Pinocchio, needless to say, is dumbfounded. Yet, despite the cricket’s convoluted gobbledygook, this amusing cinematic segment made two things clear to me: 1) that you must have a properly functioning conscience in order to be a complete person; 2) that although conscience is essential for a good life, it is very difficult to explain.

And now that I have arrived at man’s estate, I endeavor to offer a clearer explanation of conscience than what the dutiful Professor Cricket had to offer. But what can we expect from a cricket?

The first thing to know about conscience is contained in the very etymology of the word. “Conscience” means con + scientia, or “with knowledge.” Consequently, knowledge serves as the basis for conscience. There can be no correct formation of conscience without knowledge. This knowledge is objective and reliable. In a word, it represents truth.

The great paradox of conscience is that although it abides within us, even at the core of our personality, it is tied to the external world of truth. Conscience is neither purely subjective not purely objective; it is like the living current that flows from the opposite poles of a battery. Conscience connects us with the world of moral values.

This truth is not invented, but discovered. Conscience does not make laws; it respects them. St. John Paul’s phrase, Veritatis Splendor (the title of his most morality centered encyclical), indicates that truth has a certain splendor or light by which it can be recognized. Truth should not be regarded as obscure, hidden, or confusing. Truth greets the mind as light enters the eye. Conscience, then, does not create norms, but discovers them in the objective order of morality.

Conscience needs truth in order to function. But it has an equal reliance on freedom. Let us imagine a triangle whose three sides are composed of truth, freedom, and conscience. Without truth, we have impulse, urge, feeling, hunch, caprice, guess, or whim. Nietzsche exemplified this error when he substituted “sublimated instinct” for conscience.

On the other hand, without freedom we have a requirement, an imperative, necessity, imposition, demand, compulsion, or determination. Here, Sigmund Freud constructed the “super-ego” as an unavoidable compromise between the demands of instinct and the restrictions of society. For the pioneer of modern psychology, there was no room for freedom.

If we reduce the triangle to three separate and independent lines, we find that truth, freedom, and conscience go nowhere. People love freedom, but they often do not understand it. They love conscience, but often separate it from its rectifying basis. They love truth, but only when it serves their individual purposes.

Conscience without truth is blind; conscience without freedom is compulsion. Conscience, then, is the faculty or power within us that is capable of a free and creative acceptance of the truth which serves as a guide for our moral actions.

Let us offer but one example.

We know that the truth about marriage excludes adultery, since adultery can be destructive of the faithful bond that exists between husband and wife. When conscience freely accepts this truth, it informs us to accept the truth about marriage and avoid or reject adultery.

When we act contrary to what we know to be right, we experience guilt.

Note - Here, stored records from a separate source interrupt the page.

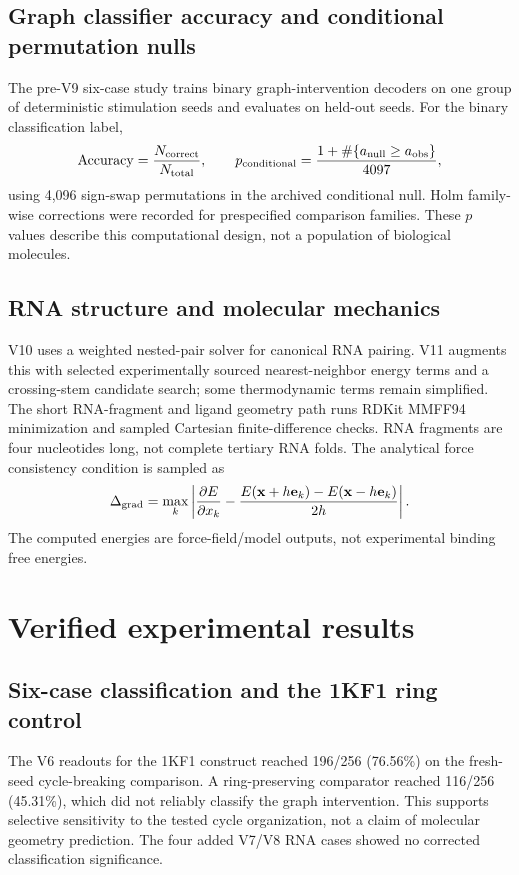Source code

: \documentclass[11pt,a4paper]{article}
\begin{document}
\subsection{Graph classifier accuracy and conditional permutation nulls}
The pre-V9 six-case study trains binary graph-intervention decoders on one group of deterministic stimulation seeds and evaluates on held-out seeds. For the binary classification label,
\begin{equation}
\mathrm{Accuracy}=\frac{N_{\rm correct}}{N_{\rm total}},\qquad
p_{\rm conditional}=\frac{1+\#\{a_{\rm null}\ge a_{\rm obs}\}}{4097},
\end{equation}
using 4,096 sign-swap permutations in the archived conditional null. Holm family-wise corrections were recorded for prespecified comparison families. These $p$ values describe this computational design, not a population of biological molecules.

\subsection{RNA structure and molecular mechanics}
V10 uses a weighted nested-pair solver for canonical RNA pairing. V11 augments this with selected experimentally sourced nearest-neighbor energy terms and a crossing-stem candidate search; some thermodynamic terms remain simplified. The short RNA-fragment and ligand geometry path runs RDKit MMFF94 minimization and sampled Cartesian finite-difference checks. RNA fragments are four nucleotides long, not complete tertiary RNA folds. The analytical force consistency condition is sampled as
\begin{equation}
\Delta_{\rm grad}=\max_k\left|\frac{\partial E}{\partial x_k} - \frac{E(\mathbf x+h\mathbf e_k)-E(\mathbf x-h\mathbf e_k)}{2h}\right|.
\end{equation}
The computed energies are force-field/model outputs, not experimental binding free energies.

\section{Verified experimental results}
\subsection{Six-case classification and the 1KF1 ring control}
The V6 readouts for the 1KF1 construct reached 196/256 (76.56\%) on the fresh-seed cycle-breaking comparison. A ring-preserving comparator reached 116/256 (45.31\%), which did not reliably classify the graph intervention. This supports selective sensitivity to the tested cycle organization, not a claim of molecular geometry prediction. The four added V7/V8 RNA cases showed no corrected classification significance.
\end{document}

Guilt, then, is nothing more than the recognition of our complicity in wrongdoing. It is the recognition that our faults are not in the stars, but in us.

St. John Paul II has identified conscience in a most helpful as well as eloquent way. Conscience, he writes, is “the sacred core and sanctuary of man, where he is alone with God, whose voice echoes in his depth.”

We should not be listening to the voice of the masses or the siren song of secular society, or the arbitrary constructions of political correctness. God is the author of the moral order and in attending to it, we are at the same time, listening to Him.

We must be conscientious about conscience for it is our guide, our glory, and our gift from God.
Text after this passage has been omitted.